MATERIAL TO PROCESS:
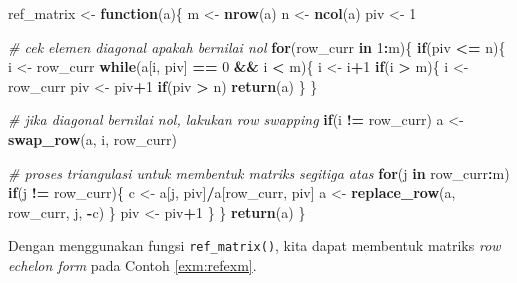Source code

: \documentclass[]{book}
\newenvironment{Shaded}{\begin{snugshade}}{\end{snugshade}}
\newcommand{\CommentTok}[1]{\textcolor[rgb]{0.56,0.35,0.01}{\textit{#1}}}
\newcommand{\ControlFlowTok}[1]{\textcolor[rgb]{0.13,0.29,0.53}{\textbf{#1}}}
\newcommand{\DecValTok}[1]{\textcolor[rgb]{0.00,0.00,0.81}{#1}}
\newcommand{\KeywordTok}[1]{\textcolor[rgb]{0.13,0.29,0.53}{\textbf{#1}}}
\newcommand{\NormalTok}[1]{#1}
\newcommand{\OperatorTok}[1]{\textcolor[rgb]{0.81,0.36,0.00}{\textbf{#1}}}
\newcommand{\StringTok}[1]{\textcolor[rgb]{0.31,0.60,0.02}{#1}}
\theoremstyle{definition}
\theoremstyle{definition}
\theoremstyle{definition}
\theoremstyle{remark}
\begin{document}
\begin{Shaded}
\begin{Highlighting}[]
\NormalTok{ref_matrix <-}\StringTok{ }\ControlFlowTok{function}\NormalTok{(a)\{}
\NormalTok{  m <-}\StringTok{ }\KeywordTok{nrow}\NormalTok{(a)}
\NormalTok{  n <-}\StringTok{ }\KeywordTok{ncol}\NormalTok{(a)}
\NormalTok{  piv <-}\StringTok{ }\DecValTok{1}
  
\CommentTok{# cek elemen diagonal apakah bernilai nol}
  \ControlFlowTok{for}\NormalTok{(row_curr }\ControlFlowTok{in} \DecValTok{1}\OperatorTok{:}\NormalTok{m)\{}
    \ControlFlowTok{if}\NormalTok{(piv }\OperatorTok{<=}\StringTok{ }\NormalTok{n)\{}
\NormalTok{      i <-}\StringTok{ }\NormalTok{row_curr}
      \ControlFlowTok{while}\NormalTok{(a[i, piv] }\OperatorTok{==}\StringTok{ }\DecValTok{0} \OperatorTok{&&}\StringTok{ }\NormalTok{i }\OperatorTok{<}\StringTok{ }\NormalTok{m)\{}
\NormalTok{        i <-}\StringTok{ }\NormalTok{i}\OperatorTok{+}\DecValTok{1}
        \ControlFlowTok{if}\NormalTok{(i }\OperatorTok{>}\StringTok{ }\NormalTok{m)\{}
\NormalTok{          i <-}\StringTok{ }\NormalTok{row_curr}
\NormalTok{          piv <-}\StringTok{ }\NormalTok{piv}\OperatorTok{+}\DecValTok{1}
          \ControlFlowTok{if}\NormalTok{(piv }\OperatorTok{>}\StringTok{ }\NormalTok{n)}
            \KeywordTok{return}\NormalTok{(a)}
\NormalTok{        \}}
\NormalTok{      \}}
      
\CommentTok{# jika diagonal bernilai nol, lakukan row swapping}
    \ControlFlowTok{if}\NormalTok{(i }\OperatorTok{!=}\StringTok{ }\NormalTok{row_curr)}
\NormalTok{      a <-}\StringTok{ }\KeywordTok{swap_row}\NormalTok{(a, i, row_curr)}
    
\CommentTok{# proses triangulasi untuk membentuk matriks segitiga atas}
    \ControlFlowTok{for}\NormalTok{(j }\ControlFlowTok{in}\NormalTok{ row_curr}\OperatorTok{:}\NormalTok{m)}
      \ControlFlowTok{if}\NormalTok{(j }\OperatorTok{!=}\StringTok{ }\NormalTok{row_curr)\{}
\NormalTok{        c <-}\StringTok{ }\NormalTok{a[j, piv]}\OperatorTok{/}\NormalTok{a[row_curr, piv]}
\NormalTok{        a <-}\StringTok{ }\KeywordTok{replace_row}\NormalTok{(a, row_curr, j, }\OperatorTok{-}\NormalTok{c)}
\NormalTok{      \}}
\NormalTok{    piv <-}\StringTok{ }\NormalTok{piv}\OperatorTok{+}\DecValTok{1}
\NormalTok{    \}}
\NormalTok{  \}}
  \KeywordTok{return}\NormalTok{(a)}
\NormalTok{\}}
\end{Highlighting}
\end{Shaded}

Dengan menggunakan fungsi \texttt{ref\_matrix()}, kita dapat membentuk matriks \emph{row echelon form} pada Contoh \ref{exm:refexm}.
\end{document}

--

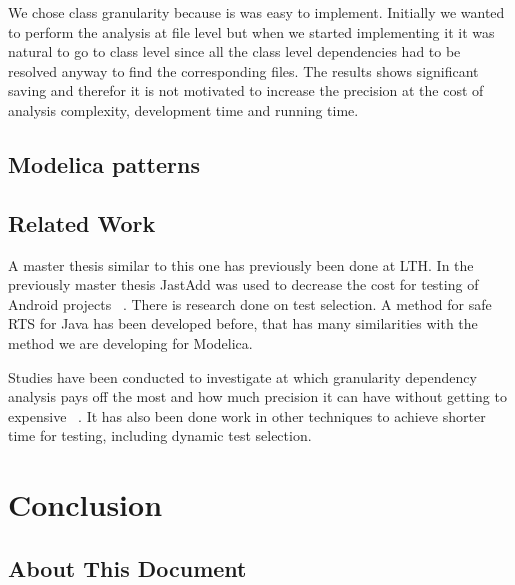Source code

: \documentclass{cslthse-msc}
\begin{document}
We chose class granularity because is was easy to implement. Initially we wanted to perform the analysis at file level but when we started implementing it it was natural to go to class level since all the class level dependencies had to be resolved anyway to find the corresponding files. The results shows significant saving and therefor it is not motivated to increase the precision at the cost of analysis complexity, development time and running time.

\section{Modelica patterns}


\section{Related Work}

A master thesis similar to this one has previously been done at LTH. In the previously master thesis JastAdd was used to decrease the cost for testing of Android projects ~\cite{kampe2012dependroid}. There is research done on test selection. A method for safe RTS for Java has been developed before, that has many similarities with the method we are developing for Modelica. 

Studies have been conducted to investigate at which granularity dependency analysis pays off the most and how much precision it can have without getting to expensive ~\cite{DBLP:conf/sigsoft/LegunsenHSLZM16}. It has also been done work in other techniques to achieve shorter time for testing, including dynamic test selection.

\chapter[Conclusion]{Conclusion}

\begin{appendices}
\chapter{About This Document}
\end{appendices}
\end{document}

...

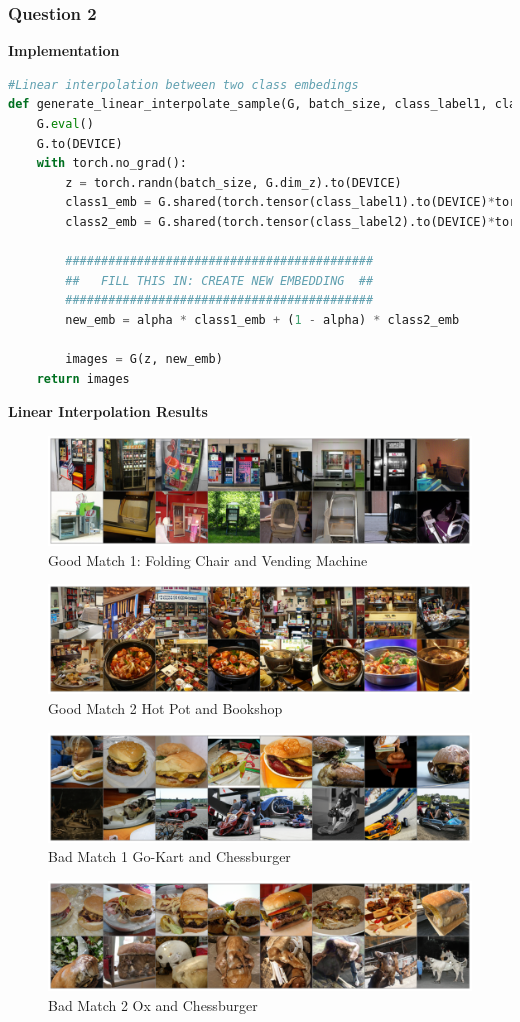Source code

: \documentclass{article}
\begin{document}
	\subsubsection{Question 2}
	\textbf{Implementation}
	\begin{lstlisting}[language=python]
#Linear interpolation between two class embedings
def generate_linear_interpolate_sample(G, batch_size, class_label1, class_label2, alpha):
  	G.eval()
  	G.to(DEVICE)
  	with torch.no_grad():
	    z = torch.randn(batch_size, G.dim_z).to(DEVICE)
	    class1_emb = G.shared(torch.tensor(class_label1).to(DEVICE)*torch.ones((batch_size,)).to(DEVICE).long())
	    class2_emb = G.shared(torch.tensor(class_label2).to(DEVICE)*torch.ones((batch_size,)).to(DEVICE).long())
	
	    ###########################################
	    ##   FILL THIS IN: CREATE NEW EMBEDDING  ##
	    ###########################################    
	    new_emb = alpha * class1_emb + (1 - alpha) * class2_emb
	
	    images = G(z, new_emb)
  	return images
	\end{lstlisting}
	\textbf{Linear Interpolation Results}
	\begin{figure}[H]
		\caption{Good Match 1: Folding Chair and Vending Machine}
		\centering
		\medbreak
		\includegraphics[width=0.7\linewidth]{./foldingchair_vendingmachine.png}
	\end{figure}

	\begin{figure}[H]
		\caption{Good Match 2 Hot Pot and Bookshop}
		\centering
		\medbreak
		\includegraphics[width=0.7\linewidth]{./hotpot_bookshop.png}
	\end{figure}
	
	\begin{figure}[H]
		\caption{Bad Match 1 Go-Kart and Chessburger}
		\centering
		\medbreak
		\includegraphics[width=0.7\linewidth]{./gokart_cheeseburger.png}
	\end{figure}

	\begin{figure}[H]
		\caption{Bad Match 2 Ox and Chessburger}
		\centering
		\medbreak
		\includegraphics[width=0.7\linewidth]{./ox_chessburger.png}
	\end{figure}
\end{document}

EXERCISE REQUIREMENTS:
What lines in the data above contain the word "tensor"? Copy them all.

ANSWER SPACE:
	    class1_emb = G.shared(torch.tensor(class_label1).to(DEVICE)*torch.ones((batch_size,)).to(DEVICE).long())
	    class2_emb = G.shared(torch.tensor(class_label2).to(DEVICE)*torch.ones((batch_size,)).to(DEVICE).long())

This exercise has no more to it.